Ma che cos’è l’intelligenza emotiva? Lo psicologo di fama mondiale Daniel Goleman la definisce come la capacità di riconoscere i propri sentimenti e quelli degli altri e di saper gestire le emozioni in modo efficace. Una qualità più rara di quanto si possa pensare e di difficile valutazione, dato che secondo un team di studiosi della Yale University viene sovrastimata dall’80% delle persone.
La quotidianità è costellata di esperienze emotive: se ne vivono oltre 500 al giorno, ma si è coscienti solo di una piccola frazione. Tuttavia, esse danno un tono a ogni interazione: questa consapevolezza porta a capire la necessità di esplorare le emozioni sul posto di lavoro, motivo per cui l’intelligenza emotiva è diventata un’abilità chiave di aziende e leader che, se coltivata attraverso programmi ad hoc, può migliorare anche del 70%.
Un’importanza sottolineata anche dai protagonisti del mondo delle imprese: “Da decenni s’indaga sull’intelligenza emotiva, che oggi rappresenta un elemento imprescindibile per districarsi in un mondo in continuo mutamento, caratterizzato da un’economia globale e da cambiamenti demografici che rendono sempre più diversificate le tipologie di clienti – afferma Stefano Biaggi, Amministratore Delegato di Sodexo Italia – L’ambiente di lavoro e le relazioni che si instaurano giocano un ruolo importante nel permettere alle persone di esprimere lo spettro completo delle emozioni. Esistono tecniche per comprendere e misurare le emozioni: attraverso i dati psicografici raccolti con la metodologia di Personix è possibile delineare le motivazioni dominanti tra i dipendenti dell’azienda, relative ad attitudini, stile di vita, personalità e valori. In questo modo cogliere le aspettative dei dipendenti legate all’erogazione di servizi.
Per il prof. Cary Cooper della Manchester Business School, noto docente esperto in psicologia organizzativa e della salute, la recessione ha segnato un prima e un dopo nel mondo lavorativo. Meno persone svolgono più lavoro, di conseguenza sono più incerte rispetto all’occupazione e si sentono meno valorizzate, ma come uscire da questa impasse valorizzando le risorse più dotate d’intelligenza emotiva? “La base dell’IE nelle organizzazioni è avere dei manager in grado di tradurre le loro forti competenze sociali e interpersonali in comportamenti e strategie di leadership – ha rivelato il prof. Cooper – Questo crea le adeguate condizioni psicologiche e fisiche per far sentire i collaboratori motivati, apprezzati e degni di fiducia”.

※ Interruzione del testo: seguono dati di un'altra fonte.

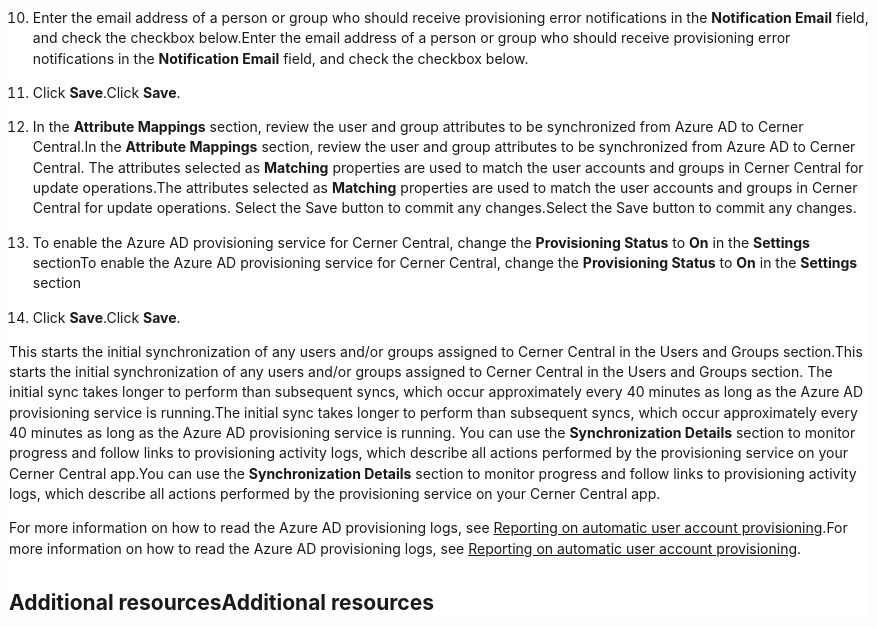 10. <span data-ttu-id="04109-161">Enter the email address of a person or group who should receive provisioning error notifications in the **Notification Email** field, and check the checkbox below.</span><span class="sxs-lookup"><span data-stu-id="04109-161">Enter the email address of a person or group who should receive provisioning error notifications in the **Notification Email** field, and check the checkbox below.</span></span>

11. <span data-ttu-id="04109-162">Click **Save**.</span><span class="sxs-lookup"><span data-stu-id="04109-162">Click **Save**.</span></span> 

12. <span data-ttu-id="04109-163">In the **Attribute Mappings** section, review the user and group attributes to be synchronized from Azure AD to Cerner Central.</span><span class="sxs-lookup"><span data-stu-id="04109-163">In the **Attribute Mappings** section, review the user and group attributes to be synchronized from Azure AD to Cerner Central.</span></span> <span data-ttu-id="04109-164">The attributes selected as **Matching** properties are used to match the user accounts and groups in Cerner Central for update operations.</span><span class="sxs-lookup"><span data-stu-id="04109-164">The attributes selected as **Matching** properties are used to match the user accounts and groups in Cerner Central for update operations.</span></span> <span data-ttu-id="04109-165">Select the Save button to commit any changes.</span><span class="sxs-lookup"><span data-stu-id="04109-165">Select the Save button to commit any changes.</span></span>

13. <span data-ttu-id="04109-166">To enable the Azure AD provisioning service for Cerner Central, change the **Provisioning Status** to **On** in the **Settings** section</span><span class="sxs-lookup"><span data-stu-id="04109-166">To enable the Azure AD provisioning service for Cerner Central, change the **Provisioning Status** to **On** in the **Settings** section</span></span>

14. <span data-ttu-id="04109-167">Click **Save**.</span><span class="sxs-lookup"><span data-stu-id="04109-167">Click **Save**.</span></span> 

<span data-ttu-id="04109-168">This starts the initial synchronization of any users and/or groups assigned to Cerner Central in the Users and Groups section.</span><span class="sxs-lookup"><span data-stu-id="04109-168">This starts the initial synchronization of any users and/or groups assigned to Cerner Central in the Users and Groups section.</span></span> <span data-ttu-id="04109-169">The initial sync takes longer to perform than subsequent syncs, which occur approximately every 40 minutes as long as the Azure AD provisioning service is running.</span><span class="sxs-lookup"><span data-stu-id="04109-169">The initial sync takes longer to perform than subsequent syncs, which occur approximately every 40 minutes as long as the Azure AD provisioning service is running.</span></span> <span data-ttu-id="04109-170">You can use the **Synchronization Details** section to monitor progress and follow links to provisioning activity logs, which describe all actions performed by the provisioning service on your Cerner Central app.</span><span class="sxs-lookup"><span data-stu-id="04109-170">You can use the **Synchronization Details** section to monitor progress and follow links to provisioning activity logs, which describe all actions performed by the provisioning service on your Cerner Central app.</span></span>

<span data-ttu-id="04109-171">For more information on how to read the Azure AD provisioning logs, see [Reporting on automatic user account provisioning](../manage-apps/check-status-user-account-provisioning.md).</span><span class="sxs-lookup"><span data-stu-id="04109-171">For more information on how to read the Azure AD provisioning logs, see [Reporting on automatic user account provisioning](../manage-apps/check-status-user-account-provisioning.md).</span></span>

## <a name="additional-resources"></a><span data-ttu-id="04109-172">Additional resources</span><span class="sxs-lookup"><span data-stu-id="04109-172">Additional resources</span></span>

Secondo lo psicologo Goleman, inoltre, oggi si tende a essere meno pazienti nei confronti dei leader ritenuti “cattivi capi”, ovvero coloro che non sono capaci di ascoltare, guidare e condividere i meriti. Questo è vero soprattutto per Millennials e Generazione Z, parte della forza lavoro in rapida crescita. Ma a chi si devono affidare le aziende per migliorare? “Decenni di studi hanno dimostrato che i leader e i team migliori sono quelli con elevate capacità emotive e sociali, tra cui padronanza di sé, resilienza sotto stress, empatia, influenza e lavoro di squadra – ha affermato il dott. Goleman – Queste sono le competenze che contraddistinguono i migliori performer del ventunesimo secolo”.
Per creare un ambiente di lavoro emotional-friendly innanzitutto occorre aumentare l’intelligenza emotiva all’interno delle organizzazioni assumendo talenti con maggiori competenze di IE. Inoltre, pratiche come l’experience design possono aiutare a scoprire i bisogni e le motivazioni dei lavoratori e a capire come migliorare la loro esperienza lavorativa.
Negli ambienti incentrati sulla persona i collaboratori si sentono più apprezzati e connessi all’organizzazione e sono incoraggiati a esprimere e condividere le proprie emozioni e possono, conseguentemente, dare il meglio al lavoro a beneficio delle persone, del team e dell’intera organizzazione. Creare spazi dove le persone possano lavorare in privato o prendere una pausa sono, per esempio, caratteristiche di un ambiente emotivamente intelligente.
Per valorizzare al meglio l’intelligenza emotiva in azienda, ecco i 4 ambiti che compongono il modello delle competenze dell’intelligenza emotiva e sociale realizzato da Richard Boyatzis, professore di economia alla Case Western Reserve University e da Daniel Goleman, che analizza il punto di vista dei lavoratori e delle aziende:
1) Autoconsapevolezza (sapere cosa sento e perché lo sento)
– Dal punto di vista del lavoratore: è segno di maggiori possibilità di successo.
– Dal punto di vista dell’azienda: le imprese con più collaboratori autoconsapevoli hanno performance migliori delle altre.
2) Autogestione (gestire le emozioni stressanti e individuare le emozioni positive)
– Dal punto di vista del lavoratore: le persone che gestiscono efficacemente le proprie emozioni subiscono meno lo stress correlato al lavoro.
– Dal punto di vista dell’azienda: i leader che gestiscono bene le emozioni ottengono risultati migliori.
3) Consapevolezza sociale (riconoscere ed empatizzare con le emozioni altrui)
– Dal punto di vista del lavoratore: l’80% degli impiegati pensa che l’empatia sul lavoro debba aumentare.
– Dal punto di vista dell’azienda: l’abilità dei leader di essere empatici è correlata a maggiori profitti e produttività.
4) Gestione delle relazioni (lavorare efficacemente con gli altri, risolvere i conflitti, ispirare e motivare)
– Dal punto di vista del lavoratore: il 46% dei professionisti crede che le amicizie sul lavoro siano importanti per essere felici.
– Dal punto di vista dell’azienda: per il 77% dei lavoratori è importante essere in buoni rapporti con i colleghi.